- EXERCISE BRIEF:
Using the listing below, work out how many lines contain the word "tcolorbox", and respond with that number alone.

- MATERIAL FOR THIS TASK:
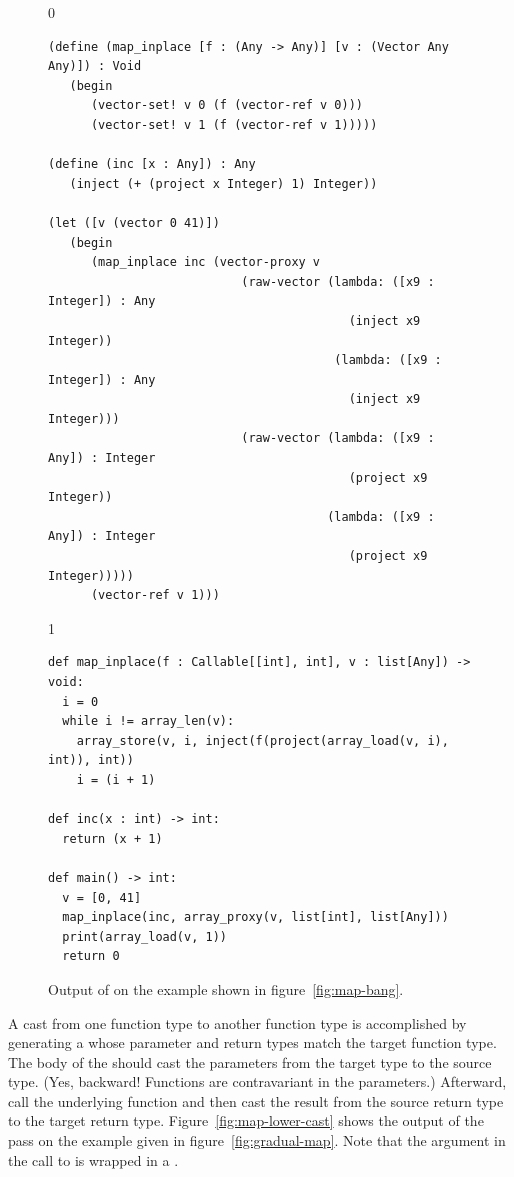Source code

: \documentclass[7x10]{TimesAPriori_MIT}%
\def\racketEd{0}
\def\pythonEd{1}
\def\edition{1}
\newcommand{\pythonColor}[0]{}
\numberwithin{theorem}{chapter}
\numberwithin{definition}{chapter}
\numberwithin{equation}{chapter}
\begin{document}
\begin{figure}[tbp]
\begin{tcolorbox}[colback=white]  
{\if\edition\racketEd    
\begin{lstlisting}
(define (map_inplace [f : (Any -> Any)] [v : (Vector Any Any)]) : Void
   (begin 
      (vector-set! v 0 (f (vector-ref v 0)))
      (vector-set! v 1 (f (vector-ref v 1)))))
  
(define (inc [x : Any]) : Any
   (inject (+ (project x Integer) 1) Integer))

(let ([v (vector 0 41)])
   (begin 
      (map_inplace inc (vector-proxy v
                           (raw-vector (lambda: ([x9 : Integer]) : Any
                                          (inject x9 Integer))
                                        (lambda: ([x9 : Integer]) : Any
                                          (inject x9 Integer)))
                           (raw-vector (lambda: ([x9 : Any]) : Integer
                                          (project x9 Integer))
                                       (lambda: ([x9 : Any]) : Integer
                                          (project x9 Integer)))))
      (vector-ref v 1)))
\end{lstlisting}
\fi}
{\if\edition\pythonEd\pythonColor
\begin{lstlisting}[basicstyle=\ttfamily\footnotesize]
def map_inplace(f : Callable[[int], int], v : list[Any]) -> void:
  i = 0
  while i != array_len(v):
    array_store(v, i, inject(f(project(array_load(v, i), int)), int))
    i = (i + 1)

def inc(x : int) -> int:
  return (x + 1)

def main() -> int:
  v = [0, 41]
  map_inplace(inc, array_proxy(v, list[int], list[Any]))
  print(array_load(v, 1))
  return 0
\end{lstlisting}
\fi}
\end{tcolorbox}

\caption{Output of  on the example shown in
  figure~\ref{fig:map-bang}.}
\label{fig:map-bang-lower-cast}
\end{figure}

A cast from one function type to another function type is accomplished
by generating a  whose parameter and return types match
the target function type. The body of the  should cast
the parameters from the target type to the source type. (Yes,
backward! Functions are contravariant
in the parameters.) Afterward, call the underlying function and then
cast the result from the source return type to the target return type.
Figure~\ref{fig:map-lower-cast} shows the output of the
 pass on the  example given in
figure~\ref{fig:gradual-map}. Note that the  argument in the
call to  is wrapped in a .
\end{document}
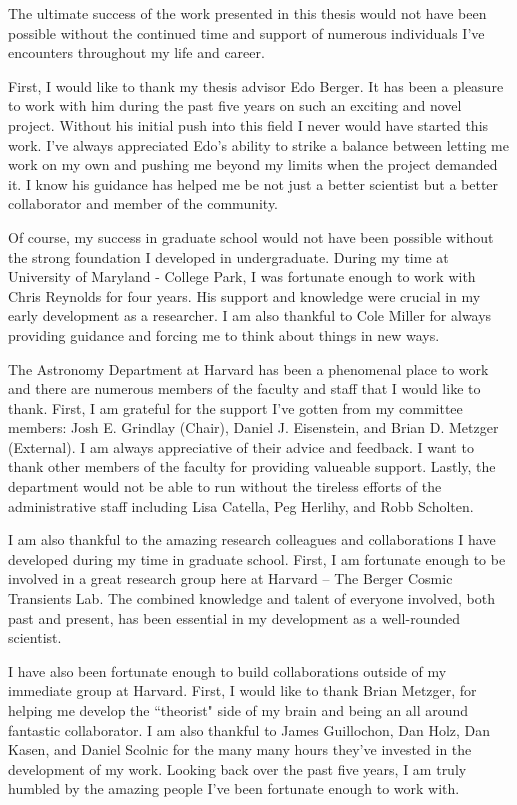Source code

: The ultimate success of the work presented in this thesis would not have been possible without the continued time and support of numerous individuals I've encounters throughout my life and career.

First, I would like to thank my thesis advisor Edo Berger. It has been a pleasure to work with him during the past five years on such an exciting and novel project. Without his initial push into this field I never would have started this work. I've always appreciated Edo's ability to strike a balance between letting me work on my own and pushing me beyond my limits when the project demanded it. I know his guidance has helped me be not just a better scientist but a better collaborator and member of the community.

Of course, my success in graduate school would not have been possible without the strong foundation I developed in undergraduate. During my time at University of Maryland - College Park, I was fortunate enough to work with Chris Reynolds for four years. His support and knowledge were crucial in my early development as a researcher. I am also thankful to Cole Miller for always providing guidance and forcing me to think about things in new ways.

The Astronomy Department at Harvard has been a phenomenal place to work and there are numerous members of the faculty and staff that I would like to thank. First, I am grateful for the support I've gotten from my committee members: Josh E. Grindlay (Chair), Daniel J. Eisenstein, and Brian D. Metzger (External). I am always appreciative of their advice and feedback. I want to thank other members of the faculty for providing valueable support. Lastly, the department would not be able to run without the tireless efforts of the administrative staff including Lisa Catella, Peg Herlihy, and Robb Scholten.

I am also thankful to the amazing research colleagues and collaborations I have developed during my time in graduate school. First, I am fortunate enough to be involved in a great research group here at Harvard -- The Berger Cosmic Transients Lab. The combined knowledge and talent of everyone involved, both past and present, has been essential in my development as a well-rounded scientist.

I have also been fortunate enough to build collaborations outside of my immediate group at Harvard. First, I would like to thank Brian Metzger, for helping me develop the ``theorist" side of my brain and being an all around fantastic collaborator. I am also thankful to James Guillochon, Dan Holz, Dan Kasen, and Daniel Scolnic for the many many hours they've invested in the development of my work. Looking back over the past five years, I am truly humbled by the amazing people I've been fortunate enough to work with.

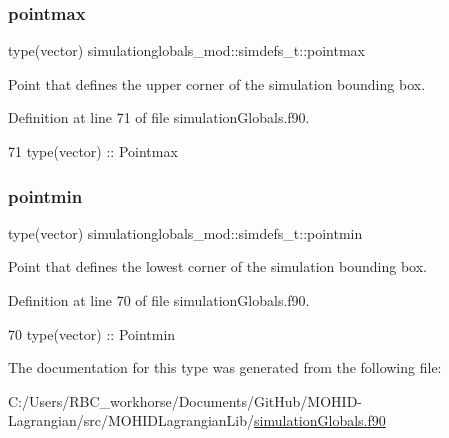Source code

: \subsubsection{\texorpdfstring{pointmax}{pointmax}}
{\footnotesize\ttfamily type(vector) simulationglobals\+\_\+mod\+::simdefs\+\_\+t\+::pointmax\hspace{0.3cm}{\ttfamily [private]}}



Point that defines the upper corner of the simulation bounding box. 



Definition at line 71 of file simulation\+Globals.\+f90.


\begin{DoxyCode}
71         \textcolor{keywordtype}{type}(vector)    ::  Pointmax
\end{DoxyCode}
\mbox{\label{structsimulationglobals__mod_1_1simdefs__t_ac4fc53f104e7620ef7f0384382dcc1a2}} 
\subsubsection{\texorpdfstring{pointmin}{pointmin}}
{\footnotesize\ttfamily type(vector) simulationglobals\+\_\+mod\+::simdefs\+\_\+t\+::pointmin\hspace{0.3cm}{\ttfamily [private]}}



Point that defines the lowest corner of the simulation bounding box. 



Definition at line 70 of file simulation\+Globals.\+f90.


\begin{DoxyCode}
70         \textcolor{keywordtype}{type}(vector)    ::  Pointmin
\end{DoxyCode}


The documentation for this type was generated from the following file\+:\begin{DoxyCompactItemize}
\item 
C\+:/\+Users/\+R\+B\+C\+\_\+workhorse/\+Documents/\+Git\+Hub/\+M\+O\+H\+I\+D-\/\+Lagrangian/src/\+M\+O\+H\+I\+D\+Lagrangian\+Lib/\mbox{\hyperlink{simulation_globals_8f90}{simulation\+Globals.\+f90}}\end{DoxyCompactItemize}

- WRITTEN RESPONSE:
2